# PROBLEM STATEMENT
The entries are to be repeated verbatim, with nothing left out.

*** Opening of PROVIDED DATA ***

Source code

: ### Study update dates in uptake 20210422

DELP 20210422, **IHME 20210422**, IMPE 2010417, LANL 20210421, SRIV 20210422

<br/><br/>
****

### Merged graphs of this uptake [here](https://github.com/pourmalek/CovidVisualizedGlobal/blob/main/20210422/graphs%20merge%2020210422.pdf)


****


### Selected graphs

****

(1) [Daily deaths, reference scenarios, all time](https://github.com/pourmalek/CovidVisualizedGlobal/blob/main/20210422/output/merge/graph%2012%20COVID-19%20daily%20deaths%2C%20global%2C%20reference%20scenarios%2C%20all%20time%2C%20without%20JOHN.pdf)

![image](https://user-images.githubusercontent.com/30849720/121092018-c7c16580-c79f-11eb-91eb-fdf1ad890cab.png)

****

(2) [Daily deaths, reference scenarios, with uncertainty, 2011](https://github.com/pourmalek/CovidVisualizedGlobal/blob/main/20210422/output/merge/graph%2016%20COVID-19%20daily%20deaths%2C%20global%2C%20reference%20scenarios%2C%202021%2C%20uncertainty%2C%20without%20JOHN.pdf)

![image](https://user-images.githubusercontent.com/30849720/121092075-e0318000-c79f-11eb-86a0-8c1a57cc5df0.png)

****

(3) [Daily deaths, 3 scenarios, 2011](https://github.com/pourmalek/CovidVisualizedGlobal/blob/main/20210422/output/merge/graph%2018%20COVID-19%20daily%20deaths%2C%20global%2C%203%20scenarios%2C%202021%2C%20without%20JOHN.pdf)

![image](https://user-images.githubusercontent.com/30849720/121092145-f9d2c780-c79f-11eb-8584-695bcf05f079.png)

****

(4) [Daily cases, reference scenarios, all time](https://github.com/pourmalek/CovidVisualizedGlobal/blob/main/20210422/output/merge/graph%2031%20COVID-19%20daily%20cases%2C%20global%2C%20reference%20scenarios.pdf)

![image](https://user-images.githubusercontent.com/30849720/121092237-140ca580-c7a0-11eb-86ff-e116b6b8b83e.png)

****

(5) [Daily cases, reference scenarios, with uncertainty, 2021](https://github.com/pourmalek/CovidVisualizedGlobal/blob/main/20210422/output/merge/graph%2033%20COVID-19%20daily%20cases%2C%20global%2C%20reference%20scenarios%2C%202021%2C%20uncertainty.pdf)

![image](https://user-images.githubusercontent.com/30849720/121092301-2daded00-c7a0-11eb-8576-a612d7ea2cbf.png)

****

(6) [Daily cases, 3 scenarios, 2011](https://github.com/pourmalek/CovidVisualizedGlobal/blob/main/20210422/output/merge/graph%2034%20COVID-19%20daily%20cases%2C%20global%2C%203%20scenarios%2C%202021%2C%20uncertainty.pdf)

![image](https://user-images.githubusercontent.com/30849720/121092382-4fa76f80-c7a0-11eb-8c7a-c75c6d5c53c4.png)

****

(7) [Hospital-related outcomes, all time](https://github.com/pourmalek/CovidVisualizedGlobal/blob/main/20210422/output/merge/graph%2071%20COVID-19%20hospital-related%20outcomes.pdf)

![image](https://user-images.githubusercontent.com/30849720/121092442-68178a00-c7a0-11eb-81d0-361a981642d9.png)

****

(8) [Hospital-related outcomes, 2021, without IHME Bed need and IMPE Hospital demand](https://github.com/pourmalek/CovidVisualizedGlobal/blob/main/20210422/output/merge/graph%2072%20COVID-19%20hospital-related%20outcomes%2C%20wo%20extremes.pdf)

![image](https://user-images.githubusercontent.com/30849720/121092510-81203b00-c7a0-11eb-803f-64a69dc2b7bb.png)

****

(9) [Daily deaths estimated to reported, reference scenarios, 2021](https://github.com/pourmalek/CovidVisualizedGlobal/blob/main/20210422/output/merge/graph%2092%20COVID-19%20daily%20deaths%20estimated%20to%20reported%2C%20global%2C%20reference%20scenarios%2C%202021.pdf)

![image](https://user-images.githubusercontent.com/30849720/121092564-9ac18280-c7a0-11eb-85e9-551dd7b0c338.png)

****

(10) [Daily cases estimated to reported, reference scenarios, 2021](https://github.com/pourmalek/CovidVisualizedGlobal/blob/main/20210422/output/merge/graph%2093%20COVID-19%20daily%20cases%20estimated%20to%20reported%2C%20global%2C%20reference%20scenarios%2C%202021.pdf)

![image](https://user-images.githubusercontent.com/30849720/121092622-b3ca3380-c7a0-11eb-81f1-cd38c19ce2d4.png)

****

*** Close of PROVIDED DATA ***

# ANSWER FOR THE TASK
Source code

: ### Study update dates in uptake 20210422

DELP 20210422, **IHME 20210422**, IMPE 2010417, LANL 20210421, SRIV 20210422

<br/><br/>
****

### Merged graphs of this uptake [here](https://github.com/pourmalek/CovidVisualizedGlobal/blob/main/20210422/graphs%20merge%2020210422.pdf)


****


### Selected graphs

****

(1) [Daily deaths, reference scenarios, all time](https://github.com/pourmalek/CovidVisualizedGlobal/blob/main/20210422/output/merge/graph%2012%20COVID-19%20daily%20deaths%2C%20global%2C%20reference%20scenarios%2C%20all%20time%2C%20without%20JOHN.pdf)

![image](https://user-images.githubusercontent.com/30849720/121092018-c7c16580-c79f-11eb-91eb-fdf1ad890cab.png)

****

(2) [Daily deaths, reference scenarios, with uncertainty, 2011](https://github.com/pourmalek/CovidVisualizedGlobal/blob/main/20210422/output/merge/graph%2016%20COVID-19%20daily%20deaths%2C%20global%2C%20reference%20scenarios%2C%202021%2C%20uncertainty%2C%20without%20JOHN.pdf)

![image](https://user-images.githubusercontent.com/30849720/121092075-e0318000-c79f-11eb-86a0-8c1a57cc5df0.png)

****

(3) [Daily deaths, 3 scenarios, 2011](https://github.com/pourmalek/CovidVisualizedGlobal/blob/main/20210422/output/merge/graph%2018%20COVID-19%20daily%20deaths%2C%20global%2C%203%20scenarios%2C%202021%2C%20without%20JOHN.pdf)

![image](https://user-images.githubusercontent.com/30849720/121092145-f9d2c780-c79f-11eb-8584-695bcf05f079.png)

****

(4) [Daily cases, reference scenarios, all time](https://github.com/pourmalek/CovidVisualizedGlobal/blob/main/20210422/output/merge/graph%2031%20COVID-19%20daily%20cases%2C%20global%2C%20reference%20scenarios.pdf)

![image](https://user-images.githubusercontent.com/30849720/121092237-140ca580-c7a0-11eb-86ff-e116b6b8b83e.png)

****

(5) [Daily cases, reference scenarios, with uncertainty, 2021](https://github.com/pourmalek/CovidVisualizedGlobal/blob/main/20210422/output/merge/graph%2033%20COVID-19%20daily%20cases%2C%20global%2C%20reference%20scenarios%2C%202021%2C%20uncertainty.pdf)

![image](https://user-images.githubusercontent.com/30849720/121092301-2daded00-c7a0-11eb-8576-a612d7ea2cbf.png)

****

(6) [Daily cases, 3 scenarios, 2011](https://github.com/pourmalek/CovidVisualizedGlobal/blob/main/20210422/output/merge/graph%2034%20COVID-19%20daily%20cases%2C%20global%2C%203%20scenarios%2C%202021%2C%20uncertainty.pdf)

![image](https://user-images.githubusercontent.com/30849720/121092382-4fa76f80-c7a0-11eb-8c7a-c75c6d5c53c4.png)

****

(7) [Hospital-related outcomes, all time](https://github.com/pourmalek/CovidVisualizedGlobal/blob/main/20210422/output/merge/graph%2071%20COVID-19%20hospital-related%20outcomes.pdf)

![image](https://user-images.githubusercontent.com/30849720/121092442-68178a00-c7a0-11eb-81d0-361a981642d9.png)

****

(8) [Hospital-related outcomes, 2021, without IHME Bed need and IMPE Hospital demand](https://github.com/pourmalek/CovidVisualizedGlobal/blob/main/20210422/output/merge/graph%2072%20COVID-19%20hospital-related%20outcomes%2C%20wo%20extremes.pdf)

![image](https://user-images.githubusercontent.com/30849720/121092510-81203b00-c7a0-11eb-803f-64a69dc2b7bb.png)

****

(9) [Daily deaths estimated to reported, reference scenarios, 2021](https://github.com/pourmalek/CovidVisualizedGlobal/blob/main/20210422/output/merge/graph%2092%20COVID-19%20daily%20deaths%20estimated%20to%20reported%2C%20global%2C%20reference%20scenarios%2C%202021.pdf)

![image](https://user-images.githubusercontent.com/30849720/121092564-9ac18280-c7a0-11eb-85e9-551dd7b0c338.png)

****

(10) [Daily cases estimated to reported, reference scenarios, 2021](https://github.com/pourmalek/CovidVisualizedGlobal/blob/main/20210422/output/merge/graph%2093%20COVID-19%20daily%20cases%20estimated%20to%20reported%2C%20global%2C%20reference%20scenarios%2C%202021.pdf)

![image](https://user-images.githubusercontent.com/30849720/121092622-b3ca3380-c7a0-11eb-81f1-cd38c19ce2d4.png)

****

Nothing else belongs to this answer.